The Sst-IRES-Cre knock-in allele (or SOM-IRES-Cre) has an internal ribosome entry site and Cre recombinase in the 3' UTR of the somatostatin locus (Sst). As such, the endogenous Sst promoter/enhancer elements direct cre expression to somatostatin-expressing neurons. While Sst-IRES-Cre was designed as a 3' knock-in allele, additional characterization indicates it has significantly diminished endogenous Sst expression - see details below. As such, researchers should consider using heterozygous AVP-IRES2-Cre-D mice and wildtype littermate controls in all their studies.
When Sst-IRES-Cre mice are bred with mice containing loxP-flanked sequences, Cre-mediated recombination will result in deletion of the floxed sequences in the Sst-expressing cells in the offspring.

In 2010, the donating investigator of Stock No. 013044 reported Cre recombinase activity is specific and efficient; largely recapitulating the endogenous somatostatin expression pattern with efficient recombination. They reported Cre recombinase activity is observed in somatostatin positive neurons (including dendritic inhibitory interneurons such as Martinotti cells and Oriens-Lacunosum-Moleculare (O-LM) cells). The donating investigator did not examine cre expression in tissues other than brain. Sst expression from the Sst-IRES-Cre allele was not evaluated. They also reported that homozygous mice were viable, fertile and normal in size, with no gross physical abnormalities or behavioral abnormalities.

Although Sst-IRES-Cre was designed as a 3' knock-in allele, additional characterization indicates it has significantly diminished endogenous Sst expression. Specifically, in 2016, unpublished research using Stock No. 013044 reported the Sst-IRES-Cre allele had diminished Sst RNA expression, and homozygous mice had abnormal locomotor activity (reduced in males during circadian cycle active phase, increased in females by the end of circadian cycle active phase). Heterozygous mice had partial recovery of Sst expression and normal behavioral responses. Furthermore, the findings of another group confirmed Sst-IRES-Cre imparts an allele dosage-dependent knock-down of endogenous Sst expression [Viollet et al. 2017 Front Endocrinol (Lausanne) 8:131 (PMID:28674519)]. Researchers researchers should consider using heterozygous Sst-IRES-Cre mice and wildtype littermate controls in their studies.

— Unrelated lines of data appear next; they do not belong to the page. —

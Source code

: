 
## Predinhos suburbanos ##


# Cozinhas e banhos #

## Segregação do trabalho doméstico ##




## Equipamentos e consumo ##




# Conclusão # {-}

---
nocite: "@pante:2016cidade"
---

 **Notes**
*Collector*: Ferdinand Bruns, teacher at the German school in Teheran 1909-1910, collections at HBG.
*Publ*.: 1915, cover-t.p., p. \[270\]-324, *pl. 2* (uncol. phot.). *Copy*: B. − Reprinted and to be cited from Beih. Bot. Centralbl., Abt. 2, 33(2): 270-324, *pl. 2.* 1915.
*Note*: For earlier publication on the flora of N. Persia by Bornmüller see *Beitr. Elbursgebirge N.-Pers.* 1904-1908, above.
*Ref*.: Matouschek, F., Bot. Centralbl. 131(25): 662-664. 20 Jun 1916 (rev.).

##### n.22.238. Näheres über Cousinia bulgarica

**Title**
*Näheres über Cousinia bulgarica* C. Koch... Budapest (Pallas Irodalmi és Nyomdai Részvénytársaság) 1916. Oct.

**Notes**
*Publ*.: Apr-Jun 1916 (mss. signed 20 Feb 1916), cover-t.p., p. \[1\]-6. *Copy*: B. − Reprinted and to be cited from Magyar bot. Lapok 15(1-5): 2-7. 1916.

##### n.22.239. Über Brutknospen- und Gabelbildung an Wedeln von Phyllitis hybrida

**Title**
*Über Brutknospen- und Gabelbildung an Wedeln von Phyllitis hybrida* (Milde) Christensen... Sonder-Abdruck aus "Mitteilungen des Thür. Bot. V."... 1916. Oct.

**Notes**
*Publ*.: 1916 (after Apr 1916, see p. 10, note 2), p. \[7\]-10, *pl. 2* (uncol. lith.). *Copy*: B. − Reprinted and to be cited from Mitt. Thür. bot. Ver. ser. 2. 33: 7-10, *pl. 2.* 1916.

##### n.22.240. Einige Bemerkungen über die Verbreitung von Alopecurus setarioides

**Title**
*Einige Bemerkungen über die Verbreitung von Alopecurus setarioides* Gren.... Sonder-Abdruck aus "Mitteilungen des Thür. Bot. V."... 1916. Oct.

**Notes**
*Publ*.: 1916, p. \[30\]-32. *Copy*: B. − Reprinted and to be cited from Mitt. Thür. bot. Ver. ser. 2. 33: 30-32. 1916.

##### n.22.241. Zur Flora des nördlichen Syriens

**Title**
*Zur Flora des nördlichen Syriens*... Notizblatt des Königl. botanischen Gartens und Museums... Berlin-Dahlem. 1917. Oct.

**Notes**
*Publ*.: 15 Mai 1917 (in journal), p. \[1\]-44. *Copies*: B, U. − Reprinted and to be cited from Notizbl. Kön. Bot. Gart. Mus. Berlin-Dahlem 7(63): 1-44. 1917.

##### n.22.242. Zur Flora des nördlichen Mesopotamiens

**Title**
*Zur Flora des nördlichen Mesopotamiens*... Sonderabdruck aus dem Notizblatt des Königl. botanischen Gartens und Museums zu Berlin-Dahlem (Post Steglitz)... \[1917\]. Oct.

For characterization information of the Sst-IRES-Cre knock-in allele, see images at the Allen Institute for Brain Science website (Sst-IRES-Cre images).

If the recombinase activity pattern of this allele is further characterized by the Genetic Resource Science group at The Jackson Laboratory, such findings will be reported on the Mouse Genome Informatics (MGI) Allele Detail entry (Sst^{tm2.1(cre)Zjh}). This same information would also be found searching the MGI Recombinase Activity database.